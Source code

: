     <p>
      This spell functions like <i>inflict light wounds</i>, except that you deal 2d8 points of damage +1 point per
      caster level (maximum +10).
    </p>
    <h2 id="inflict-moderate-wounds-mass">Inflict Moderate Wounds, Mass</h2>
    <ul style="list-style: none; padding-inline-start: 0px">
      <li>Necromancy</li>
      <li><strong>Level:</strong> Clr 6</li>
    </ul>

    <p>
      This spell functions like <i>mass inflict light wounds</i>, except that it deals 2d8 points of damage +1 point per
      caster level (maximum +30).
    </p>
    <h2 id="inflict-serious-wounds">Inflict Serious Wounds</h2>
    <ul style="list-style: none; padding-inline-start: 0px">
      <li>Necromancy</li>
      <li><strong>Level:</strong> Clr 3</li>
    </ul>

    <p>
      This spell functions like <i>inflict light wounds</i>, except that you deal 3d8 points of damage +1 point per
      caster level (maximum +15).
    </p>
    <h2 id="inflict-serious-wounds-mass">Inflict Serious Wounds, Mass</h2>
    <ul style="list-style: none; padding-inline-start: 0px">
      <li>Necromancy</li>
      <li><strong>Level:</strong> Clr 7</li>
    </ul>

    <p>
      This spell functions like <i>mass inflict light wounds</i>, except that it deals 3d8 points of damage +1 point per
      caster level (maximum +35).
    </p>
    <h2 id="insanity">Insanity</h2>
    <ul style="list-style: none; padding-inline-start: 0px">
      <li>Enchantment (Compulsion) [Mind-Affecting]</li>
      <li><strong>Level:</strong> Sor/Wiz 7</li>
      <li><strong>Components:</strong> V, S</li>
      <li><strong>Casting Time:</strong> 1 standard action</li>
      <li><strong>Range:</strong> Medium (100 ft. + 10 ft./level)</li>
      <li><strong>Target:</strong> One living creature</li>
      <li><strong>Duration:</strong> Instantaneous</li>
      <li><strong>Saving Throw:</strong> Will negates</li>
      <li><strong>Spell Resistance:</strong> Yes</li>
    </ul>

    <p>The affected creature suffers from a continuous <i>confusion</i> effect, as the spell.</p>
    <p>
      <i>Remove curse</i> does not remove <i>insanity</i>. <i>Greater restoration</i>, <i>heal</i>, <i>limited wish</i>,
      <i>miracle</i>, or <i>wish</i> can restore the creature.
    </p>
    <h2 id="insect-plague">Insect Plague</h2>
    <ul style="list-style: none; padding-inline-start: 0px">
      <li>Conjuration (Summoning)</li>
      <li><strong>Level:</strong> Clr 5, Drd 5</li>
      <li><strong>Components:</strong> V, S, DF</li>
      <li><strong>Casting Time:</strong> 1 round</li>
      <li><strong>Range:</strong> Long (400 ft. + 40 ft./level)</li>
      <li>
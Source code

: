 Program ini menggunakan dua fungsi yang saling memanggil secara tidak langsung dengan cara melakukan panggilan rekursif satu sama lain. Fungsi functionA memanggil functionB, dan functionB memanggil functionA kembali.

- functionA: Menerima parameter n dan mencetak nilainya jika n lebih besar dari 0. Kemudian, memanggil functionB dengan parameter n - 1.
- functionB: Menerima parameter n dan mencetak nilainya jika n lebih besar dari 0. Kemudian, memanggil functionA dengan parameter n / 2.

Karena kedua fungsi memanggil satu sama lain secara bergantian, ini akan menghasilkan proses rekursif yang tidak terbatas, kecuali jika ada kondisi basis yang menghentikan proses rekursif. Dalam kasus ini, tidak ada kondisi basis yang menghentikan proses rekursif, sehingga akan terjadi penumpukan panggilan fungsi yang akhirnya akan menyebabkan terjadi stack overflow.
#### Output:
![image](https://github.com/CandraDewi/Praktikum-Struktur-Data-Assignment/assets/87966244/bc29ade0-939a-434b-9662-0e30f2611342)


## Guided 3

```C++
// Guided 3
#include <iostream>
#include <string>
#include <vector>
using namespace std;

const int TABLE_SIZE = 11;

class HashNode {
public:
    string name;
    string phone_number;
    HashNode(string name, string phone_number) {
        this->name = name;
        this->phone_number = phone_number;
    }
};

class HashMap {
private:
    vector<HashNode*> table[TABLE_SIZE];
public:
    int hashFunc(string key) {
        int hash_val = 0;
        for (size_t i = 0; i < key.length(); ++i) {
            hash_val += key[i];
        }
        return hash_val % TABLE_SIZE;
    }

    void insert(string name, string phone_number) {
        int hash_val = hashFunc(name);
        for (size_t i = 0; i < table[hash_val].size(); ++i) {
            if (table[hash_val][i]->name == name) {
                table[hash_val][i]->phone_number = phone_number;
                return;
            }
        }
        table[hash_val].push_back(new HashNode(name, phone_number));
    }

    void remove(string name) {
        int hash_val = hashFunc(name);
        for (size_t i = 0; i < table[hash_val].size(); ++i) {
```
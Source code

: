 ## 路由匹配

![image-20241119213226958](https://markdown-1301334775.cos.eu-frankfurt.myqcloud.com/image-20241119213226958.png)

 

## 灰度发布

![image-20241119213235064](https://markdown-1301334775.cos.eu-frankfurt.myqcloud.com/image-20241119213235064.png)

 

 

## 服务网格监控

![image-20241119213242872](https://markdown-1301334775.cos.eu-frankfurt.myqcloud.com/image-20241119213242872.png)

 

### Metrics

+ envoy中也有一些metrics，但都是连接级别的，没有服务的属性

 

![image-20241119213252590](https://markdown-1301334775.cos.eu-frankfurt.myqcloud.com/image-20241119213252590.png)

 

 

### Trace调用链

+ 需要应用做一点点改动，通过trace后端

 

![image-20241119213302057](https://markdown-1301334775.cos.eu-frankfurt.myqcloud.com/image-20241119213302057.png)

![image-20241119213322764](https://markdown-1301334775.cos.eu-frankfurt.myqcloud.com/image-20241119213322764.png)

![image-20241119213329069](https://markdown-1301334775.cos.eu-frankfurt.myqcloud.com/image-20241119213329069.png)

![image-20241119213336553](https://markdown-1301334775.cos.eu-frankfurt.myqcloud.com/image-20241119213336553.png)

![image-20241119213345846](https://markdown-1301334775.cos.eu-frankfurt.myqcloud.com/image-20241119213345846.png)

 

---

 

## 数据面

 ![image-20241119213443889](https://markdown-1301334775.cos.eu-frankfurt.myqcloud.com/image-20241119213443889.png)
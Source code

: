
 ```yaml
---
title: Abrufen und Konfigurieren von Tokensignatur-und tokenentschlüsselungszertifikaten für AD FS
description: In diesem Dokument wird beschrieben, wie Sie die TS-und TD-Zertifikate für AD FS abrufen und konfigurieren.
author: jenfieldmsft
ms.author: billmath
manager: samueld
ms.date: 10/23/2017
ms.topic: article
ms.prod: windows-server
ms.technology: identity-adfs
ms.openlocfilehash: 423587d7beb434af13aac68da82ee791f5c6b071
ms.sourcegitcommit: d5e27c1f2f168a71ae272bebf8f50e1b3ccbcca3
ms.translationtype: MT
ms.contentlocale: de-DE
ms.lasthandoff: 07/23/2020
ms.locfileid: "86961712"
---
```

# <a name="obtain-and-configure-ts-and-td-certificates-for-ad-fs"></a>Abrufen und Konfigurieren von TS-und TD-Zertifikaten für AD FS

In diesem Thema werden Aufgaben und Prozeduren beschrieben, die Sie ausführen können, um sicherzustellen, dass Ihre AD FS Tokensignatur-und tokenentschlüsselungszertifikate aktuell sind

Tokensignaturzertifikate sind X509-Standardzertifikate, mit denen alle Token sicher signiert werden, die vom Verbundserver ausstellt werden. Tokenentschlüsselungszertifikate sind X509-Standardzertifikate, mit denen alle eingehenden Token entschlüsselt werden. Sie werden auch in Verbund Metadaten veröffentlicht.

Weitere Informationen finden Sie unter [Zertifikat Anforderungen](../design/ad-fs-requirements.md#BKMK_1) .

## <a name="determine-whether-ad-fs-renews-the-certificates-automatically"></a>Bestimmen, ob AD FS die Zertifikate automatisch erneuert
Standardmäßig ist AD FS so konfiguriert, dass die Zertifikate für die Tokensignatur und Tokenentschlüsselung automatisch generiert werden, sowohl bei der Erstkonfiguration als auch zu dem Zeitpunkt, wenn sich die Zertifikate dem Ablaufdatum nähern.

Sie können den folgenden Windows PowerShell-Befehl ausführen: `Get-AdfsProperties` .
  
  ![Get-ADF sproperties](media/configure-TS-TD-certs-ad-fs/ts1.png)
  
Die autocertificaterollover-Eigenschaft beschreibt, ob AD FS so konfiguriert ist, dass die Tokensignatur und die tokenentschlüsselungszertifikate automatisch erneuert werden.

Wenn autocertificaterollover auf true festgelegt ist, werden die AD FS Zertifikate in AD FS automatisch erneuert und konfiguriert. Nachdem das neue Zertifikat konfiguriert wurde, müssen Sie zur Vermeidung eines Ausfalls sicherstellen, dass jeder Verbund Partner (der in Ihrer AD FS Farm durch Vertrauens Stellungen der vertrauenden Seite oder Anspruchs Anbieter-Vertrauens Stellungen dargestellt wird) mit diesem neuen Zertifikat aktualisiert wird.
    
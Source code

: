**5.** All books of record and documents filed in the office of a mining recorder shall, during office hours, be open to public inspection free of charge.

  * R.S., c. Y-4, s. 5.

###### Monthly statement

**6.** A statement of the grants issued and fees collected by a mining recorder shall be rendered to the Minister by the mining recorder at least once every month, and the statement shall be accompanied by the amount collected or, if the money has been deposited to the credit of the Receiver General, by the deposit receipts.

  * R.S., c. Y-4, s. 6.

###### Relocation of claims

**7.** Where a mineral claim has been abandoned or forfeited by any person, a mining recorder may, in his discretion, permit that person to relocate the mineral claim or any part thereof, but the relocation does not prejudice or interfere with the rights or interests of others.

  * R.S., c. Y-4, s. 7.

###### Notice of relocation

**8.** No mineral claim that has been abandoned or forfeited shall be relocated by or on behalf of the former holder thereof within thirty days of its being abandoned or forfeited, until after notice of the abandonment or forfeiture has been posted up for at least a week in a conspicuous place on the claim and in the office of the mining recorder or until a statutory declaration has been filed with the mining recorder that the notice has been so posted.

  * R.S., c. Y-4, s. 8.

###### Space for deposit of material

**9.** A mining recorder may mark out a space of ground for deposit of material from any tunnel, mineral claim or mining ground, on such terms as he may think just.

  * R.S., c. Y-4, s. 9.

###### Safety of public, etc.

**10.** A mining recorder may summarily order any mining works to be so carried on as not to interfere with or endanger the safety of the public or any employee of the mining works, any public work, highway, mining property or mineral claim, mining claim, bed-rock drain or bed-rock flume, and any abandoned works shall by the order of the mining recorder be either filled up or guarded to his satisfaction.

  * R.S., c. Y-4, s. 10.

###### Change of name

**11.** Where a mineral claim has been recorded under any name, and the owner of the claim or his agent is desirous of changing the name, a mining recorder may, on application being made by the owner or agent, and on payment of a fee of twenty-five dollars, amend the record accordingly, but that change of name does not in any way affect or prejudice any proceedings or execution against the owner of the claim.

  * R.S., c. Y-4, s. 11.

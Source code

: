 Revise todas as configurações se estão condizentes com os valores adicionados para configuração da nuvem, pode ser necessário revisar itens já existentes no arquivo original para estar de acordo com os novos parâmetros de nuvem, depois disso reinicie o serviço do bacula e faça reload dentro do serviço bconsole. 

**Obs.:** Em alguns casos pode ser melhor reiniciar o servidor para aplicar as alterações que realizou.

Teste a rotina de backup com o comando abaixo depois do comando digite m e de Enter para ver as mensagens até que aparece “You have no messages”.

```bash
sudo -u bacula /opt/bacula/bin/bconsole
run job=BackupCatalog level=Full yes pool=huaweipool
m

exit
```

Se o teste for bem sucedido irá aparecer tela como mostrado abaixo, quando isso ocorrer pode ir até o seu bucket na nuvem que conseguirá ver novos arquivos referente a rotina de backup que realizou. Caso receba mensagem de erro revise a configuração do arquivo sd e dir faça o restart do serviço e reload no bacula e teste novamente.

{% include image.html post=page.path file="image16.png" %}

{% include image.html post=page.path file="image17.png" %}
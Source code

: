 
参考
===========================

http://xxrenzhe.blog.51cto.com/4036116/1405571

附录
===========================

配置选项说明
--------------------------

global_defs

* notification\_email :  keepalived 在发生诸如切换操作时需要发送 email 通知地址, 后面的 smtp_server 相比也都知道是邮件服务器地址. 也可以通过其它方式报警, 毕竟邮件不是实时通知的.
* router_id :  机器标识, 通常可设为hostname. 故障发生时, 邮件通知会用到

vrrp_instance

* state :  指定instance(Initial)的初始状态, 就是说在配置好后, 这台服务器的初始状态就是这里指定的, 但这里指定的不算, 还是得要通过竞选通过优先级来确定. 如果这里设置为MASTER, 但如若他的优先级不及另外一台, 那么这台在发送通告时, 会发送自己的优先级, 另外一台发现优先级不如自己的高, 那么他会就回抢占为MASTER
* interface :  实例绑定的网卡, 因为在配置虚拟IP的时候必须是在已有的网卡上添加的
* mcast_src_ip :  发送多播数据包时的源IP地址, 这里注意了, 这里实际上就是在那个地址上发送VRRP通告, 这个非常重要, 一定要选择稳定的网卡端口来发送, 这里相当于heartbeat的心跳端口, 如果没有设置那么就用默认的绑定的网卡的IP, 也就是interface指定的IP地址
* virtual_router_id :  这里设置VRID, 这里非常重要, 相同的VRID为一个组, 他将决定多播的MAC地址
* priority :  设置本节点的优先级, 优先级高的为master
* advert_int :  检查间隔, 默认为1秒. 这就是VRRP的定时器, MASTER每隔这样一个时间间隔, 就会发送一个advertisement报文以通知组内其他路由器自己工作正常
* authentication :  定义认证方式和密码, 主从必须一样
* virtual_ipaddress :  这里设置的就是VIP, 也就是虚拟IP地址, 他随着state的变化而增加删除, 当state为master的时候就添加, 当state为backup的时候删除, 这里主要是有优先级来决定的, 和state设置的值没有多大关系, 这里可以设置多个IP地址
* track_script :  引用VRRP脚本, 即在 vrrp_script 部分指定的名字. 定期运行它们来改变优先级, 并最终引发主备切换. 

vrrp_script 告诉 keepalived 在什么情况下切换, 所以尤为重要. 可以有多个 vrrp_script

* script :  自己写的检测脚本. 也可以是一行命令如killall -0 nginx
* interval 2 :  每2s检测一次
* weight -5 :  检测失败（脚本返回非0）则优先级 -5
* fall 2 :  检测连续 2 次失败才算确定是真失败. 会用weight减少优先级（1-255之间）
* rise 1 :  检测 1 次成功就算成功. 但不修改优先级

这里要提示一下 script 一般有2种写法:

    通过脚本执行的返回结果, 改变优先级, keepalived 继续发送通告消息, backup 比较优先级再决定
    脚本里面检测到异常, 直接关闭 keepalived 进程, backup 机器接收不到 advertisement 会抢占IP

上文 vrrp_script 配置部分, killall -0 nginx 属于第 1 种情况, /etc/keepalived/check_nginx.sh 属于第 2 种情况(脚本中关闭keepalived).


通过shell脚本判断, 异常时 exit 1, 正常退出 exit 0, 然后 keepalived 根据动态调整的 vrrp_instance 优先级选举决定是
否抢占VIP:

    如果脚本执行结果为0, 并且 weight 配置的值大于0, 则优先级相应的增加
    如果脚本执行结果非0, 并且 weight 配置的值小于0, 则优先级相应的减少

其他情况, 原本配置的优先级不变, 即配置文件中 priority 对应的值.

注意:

********************

WORK REQUIRED:
Read through the data and copy every line where "damage" shows up.

EXPECTED OUTPUT:
      This spell functions like <i>inflict light wounds</i>, except that you deal 2d8 points of damage +1 point per
      This spell functions like <i>mass inflict light wounds</i>, except that it deals 2d8 points of damage +1 point per
      This spell functions like <i>inflict light wounds</i>, except that you deal 3d8 points of damage +1 point per
      This spell functions like <i>mass inflict light wounds</i>, except that it deals 3d8 points of damage +1 point per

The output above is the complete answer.